You took a several hour taxi ride from the Madrid airport to your university? Haha, any knowledgeable and reasonable young student would have taken public transportation, ie train, subway and/or bus.

Plus you are still wrong on your assertion that plane is always faster than train. It just is NOT true on some medium distances.


 +   Like this comment
Posted by Resident
a resident of Another Palo Alto neighborhood
on Nov 11, 2011 at 10:58 pm

Nayeli

Unfortunately, your comment about a several hour taxi journey shows that even though you are an immigrant (which I respect in many of your descriptions) you have totally immersed yourself in the bad aspects of American car culture.

Fortunately, many young Americans nowadays realise that the individual ownership of a car is just too expensive and too much of a luxury when there is easy car share programs and good public transportation.

Can't really believe that traveling by taxi for several hours in Europe is anything that anyone other than an American would do.


 +   Like this comment
Posted by Nayeli
a resident of Midtown
on Nov 12, 2011 at 1:08 am

@ Resident:

"American car culture?" I would argue that most people who live in this country NEED a car unless they plan on living and working via limited confines of public transportation or lacking the luxury to visit friends, family and stores (department and grocery) whenever they wish.

Besides, it is also an economic issue. A person can buy a decent used car in this country for $1500 (look on Craigslist or local classified). I have only purchased ONE new car in my life. The cost of riding CalTrain to San Francisco (round trip) for five days a week and 50 weeks a year is more than twice that ($12.75 x 250 days = $3187.50). In the typical time frame of purchasing a vehicle (five years), that comes out to approximately $16,000. That would cover the cost of a nice used car and all of the gasoline and repairs over five years.

Unfortunately, CalTrain's straight line wasn't able to take me to my job in Los Altos or my husband's job in Sunnyvale. There just weren't any CalTrain stations within walking distance from our jobs either.

As for my experience in Europe: I had to take a taxi because there was something wrong with the train from Madrid to Salamanca on the day that I arrived. I was told that I was either going to have to stay at a hotel in Madrid for a night (and pay for it) and then hopefully take the train the next day, or pay a slight bit extra to take a taxi. I opted for the taxi because I couldn't afford the delay.
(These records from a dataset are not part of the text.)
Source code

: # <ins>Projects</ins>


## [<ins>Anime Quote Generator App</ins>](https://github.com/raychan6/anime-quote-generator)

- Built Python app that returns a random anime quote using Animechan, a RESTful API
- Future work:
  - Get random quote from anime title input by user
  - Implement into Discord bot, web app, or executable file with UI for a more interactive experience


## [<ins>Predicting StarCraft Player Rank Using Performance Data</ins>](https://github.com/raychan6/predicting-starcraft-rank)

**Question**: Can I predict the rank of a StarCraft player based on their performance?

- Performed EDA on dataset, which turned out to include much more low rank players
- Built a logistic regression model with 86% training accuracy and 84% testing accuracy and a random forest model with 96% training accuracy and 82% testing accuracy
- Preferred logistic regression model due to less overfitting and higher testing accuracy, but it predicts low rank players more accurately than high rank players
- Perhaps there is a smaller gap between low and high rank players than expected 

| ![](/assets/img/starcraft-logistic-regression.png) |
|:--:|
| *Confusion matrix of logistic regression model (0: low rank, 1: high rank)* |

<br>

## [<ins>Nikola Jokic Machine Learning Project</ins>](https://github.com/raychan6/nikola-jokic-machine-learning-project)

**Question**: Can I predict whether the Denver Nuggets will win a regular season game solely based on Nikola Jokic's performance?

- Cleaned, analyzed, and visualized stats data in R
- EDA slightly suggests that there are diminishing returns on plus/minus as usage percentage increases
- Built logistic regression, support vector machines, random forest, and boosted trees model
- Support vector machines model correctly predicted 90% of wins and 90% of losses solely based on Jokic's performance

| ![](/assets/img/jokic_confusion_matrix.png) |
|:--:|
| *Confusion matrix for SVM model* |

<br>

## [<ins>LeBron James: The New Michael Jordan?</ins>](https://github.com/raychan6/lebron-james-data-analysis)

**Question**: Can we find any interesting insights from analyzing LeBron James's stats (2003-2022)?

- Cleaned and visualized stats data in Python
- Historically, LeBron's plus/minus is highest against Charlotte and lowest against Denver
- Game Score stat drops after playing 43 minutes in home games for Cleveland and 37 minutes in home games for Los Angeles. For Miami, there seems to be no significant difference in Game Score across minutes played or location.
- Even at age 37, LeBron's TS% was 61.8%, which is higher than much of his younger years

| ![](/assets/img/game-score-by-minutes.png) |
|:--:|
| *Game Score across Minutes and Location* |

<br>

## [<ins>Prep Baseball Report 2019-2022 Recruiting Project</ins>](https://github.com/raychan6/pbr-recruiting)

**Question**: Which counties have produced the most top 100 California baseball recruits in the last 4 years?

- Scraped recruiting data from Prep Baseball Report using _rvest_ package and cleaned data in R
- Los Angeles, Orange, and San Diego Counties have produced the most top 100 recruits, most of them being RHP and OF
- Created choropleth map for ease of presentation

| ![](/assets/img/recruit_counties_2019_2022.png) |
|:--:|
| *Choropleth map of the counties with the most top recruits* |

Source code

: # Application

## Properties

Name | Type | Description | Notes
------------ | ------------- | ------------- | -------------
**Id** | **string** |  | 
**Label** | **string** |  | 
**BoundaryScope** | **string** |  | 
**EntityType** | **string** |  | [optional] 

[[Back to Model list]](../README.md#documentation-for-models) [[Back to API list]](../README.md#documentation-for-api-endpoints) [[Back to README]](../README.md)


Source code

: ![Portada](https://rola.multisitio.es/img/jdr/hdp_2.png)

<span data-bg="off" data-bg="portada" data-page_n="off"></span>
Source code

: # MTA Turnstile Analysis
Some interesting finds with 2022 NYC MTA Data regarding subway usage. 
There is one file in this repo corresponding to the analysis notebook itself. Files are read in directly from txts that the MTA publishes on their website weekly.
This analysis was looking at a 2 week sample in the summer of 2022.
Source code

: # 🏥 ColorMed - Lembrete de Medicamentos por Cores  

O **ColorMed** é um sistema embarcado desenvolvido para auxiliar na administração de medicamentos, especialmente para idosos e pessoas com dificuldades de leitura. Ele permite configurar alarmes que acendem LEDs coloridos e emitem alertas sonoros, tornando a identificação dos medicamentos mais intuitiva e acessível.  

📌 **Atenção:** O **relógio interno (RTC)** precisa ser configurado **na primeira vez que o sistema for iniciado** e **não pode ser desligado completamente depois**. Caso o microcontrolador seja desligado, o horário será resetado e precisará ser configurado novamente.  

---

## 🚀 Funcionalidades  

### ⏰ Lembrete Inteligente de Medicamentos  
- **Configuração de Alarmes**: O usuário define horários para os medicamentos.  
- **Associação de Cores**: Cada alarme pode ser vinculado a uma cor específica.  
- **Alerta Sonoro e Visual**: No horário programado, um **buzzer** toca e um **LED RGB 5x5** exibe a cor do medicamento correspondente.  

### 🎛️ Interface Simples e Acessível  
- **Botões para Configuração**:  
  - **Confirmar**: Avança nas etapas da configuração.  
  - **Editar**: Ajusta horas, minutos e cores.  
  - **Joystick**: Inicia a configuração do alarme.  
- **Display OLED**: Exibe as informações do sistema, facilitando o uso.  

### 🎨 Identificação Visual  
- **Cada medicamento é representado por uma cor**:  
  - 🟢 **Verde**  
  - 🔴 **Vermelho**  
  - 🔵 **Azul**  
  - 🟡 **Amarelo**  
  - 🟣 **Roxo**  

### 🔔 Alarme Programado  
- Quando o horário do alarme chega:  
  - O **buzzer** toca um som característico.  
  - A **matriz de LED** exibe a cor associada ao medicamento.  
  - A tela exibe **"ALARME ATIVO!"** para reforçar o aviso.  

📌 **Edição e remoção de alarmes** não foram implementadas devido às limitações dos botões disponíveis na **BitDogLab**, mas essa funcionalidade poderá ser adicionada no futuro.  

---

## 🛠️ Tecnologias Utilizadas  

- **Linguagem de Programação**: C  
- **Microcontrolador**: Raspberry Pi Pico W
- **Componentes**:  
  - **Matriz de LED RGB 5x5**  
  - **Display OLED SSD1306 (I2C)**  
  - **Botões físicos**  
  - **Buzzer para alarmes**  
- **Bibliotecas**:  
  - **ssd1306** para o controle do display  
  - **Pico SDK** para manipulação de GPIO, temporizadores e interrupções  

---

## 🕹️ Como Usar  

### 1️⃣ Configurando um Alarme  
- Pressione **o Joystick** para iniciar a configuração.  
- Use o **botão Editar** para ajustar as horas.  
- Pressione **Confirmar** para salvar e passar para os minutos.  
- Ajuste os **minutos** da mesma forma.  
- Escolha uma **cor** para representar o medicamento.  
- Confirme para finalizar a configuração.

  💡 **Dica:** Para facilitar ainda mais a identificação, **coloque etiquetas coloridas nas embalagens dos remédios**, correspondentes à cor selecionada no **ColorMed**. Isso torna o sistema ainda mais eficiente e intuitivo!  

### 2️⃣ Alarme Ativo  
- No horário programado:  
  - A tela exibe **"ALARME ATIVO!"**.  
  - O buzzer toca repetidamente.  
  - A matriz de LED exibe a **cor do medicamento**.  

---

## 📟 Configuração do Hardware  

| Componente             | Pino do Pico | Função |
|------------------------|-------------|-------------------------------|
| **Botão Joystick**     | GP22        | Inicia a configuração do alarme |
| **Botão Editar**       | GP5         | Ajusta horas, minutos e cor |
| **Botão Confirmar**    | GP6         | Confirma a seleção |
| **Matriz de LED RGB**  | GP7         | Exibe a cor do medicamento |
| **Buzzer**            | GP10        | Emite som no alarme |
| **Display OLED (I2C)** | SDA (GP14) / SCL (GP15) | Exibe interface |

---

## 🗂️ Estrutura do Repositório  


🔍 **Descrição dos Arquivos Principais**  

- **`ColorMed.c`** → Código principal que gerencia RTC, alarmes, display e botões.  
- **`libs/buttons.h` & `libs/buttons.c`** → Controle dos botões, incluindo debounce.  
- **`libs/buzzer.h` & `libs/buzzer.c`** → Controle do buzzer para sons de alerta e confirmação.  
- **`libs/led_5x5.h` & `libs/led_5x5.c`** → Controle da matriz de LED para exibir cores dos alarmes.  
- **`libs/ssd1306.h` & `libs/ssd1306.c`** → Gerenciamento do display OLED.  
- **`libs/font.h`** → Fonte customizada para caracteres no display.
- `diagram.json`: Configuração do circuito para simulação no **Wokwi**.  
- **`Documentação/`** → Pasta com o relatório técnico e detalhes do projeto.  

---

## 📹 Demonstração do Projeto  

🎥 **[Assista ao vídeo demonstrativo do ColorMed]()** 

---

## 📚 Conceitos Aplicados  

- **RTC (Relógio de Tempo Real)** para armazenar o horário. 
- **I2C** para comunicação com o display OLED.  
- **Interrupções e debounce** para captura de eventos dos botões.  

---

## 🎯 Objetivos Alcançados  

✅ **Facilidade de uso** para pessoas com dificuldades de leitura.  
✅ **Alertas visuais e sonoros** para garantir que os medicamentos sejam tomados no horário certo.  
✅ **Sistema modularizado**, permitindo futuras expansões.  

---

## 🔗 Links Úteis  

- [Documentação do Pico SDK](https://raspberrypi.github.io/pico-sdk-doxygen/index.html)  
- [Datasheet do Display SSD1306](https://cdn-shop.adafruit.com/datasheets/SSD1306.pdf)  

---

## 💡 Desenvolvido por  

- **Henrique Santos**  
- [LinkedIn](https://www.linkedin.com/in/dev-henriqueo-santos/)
The HSR may be something to aspire for in the future. However, it is not VITAL at this day when our state is steeped in enormous debt and the cost of our public works projects are perpetually underestimated. And, of course, there are many people who question the viability of a system in the first place. What happens if we spend so many BILLIONS of dollars on a system only to have it operate in the red -- even with overpriced tickets and underutilized ridership? What happens if there just aren't enough interested passengers to make such an expensive system viable between Sacramento and Los Angeles? That would be quite an expensive "I told you so" or "oops" to leave to our children.

I would like to add that the United States is NOT like Europe or Asia -- and many of us are quite thankful for it (and, no, this is not being "xenophobic"). Those who try to use various nations in Europe and Asia as primers for "forward thinking countries" need to stop comparing apples and oranges and take a good hard look at the economic culture of those nations they seem to aspire for us to mimic.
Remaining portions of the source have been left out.